- _WHAT TO PRODUCE_
From the listing below, pull each line that includes "paragraph".

-.-.-

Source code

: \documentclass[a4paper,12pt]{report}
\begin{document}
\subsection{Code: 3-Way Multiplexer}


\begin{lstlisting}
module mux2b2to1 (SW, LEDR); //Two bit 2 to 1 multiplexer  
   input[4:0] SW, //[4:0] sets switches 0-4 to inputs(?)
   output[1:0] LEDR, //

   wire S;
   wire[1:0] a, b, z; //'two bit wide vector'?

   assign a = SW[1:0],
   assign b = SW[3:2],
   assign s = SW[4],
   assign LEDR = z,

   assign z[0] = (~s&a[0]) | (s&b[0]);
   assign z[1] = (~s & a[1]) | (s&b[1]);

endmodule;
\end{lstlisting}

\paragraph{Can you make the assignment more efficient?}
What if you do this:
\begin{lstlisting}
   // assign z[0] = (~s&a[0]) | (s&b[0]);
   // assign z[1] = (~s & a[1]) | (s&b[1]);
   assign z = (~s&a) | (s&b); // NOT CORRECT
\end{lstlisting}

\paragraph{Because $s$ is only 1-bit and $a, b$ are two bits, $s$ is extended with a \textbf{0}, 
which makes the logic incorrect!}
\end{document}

-.-.-

- _RESPONSE_
\paragraph{Can you make the assignment more efficient?}
\paragraph{Because $s$ is only 1-bit and $a, b$ are two bits, $s$ is extended with a \textbf{0}, 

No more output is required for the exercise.